▶ **What is expected**:
Could you return each line of the material that has "badge" in it?

▶ **Records provided**:

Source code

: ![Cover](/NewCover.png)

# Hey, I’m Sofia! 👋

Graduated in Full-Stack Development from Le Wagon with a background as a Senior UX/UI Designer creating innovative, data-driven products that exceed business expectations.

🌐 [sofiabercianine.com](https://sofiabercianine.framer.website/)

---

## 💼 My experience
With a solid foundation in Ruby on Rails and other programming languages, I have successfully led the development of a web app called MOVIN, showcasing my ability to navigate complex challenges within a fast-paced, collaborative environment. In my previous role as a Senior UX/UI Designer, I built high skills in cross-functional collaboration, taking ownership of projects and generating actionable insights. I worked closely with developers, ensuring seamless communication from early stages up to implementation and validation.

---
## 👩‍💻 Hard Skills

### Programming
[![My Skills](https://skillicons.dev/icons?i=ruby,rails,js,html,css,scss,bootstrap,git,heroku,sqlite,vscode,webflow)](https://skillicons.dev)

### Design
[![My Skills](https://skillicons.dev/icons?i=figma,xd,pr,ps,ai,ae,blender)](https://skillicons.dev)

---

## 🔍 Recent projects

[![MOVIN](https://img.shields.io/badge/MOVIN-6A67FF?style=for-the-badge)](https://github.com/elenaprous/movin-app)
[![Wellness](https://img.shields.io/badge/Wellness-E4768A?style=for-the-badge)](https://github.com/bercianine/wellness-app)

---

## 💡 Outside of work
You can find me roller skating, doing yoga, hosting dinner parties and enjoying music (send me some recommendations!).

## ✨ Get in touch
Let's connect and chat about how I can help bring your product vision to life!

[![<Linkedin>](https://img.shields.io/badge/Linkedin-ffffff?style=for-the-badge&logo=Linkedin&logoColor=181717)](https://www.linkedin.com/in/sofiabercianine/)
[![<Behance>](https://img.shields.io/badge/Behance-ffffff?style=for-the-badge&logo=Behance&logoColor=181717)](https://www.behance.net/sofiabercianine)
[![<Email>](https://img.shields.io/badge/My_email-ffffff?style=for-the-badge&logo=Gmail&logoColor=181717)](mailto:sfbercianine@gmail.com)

▶ **Response to the task**:
[![MOVIN](https://img.shields.io/badge/MOVIN-6A67FF?style=for-the-badge)](https://github.com/elenaprous/movin-app)
[![Wellness](https://img.shields.io/badge/Wellness-E4768A?style=for-the-badge)](https://github.com/bercianine/wellness-app)
[![<Linkedin>](https://img.shields.io/badge/Linkedin-ffffff?style=for-the-badge&logo=Linkedin&logoColor=181717)](https://www.linkedin.com/in/sofiabercianine/)
[![<Behance>](https://img.shields.io/badge/Behance-ffffff?style=for-the-badge&logo=Behance&logoColor=181717)](https://www.behance.net/sofiabercianine)
[![<Email>](https://img.shields.io/badge/My_email-ffffff?style=for-the-badge&logo=Gmail&logoColor=181717)](mailto:sfbercianine@gmail.com)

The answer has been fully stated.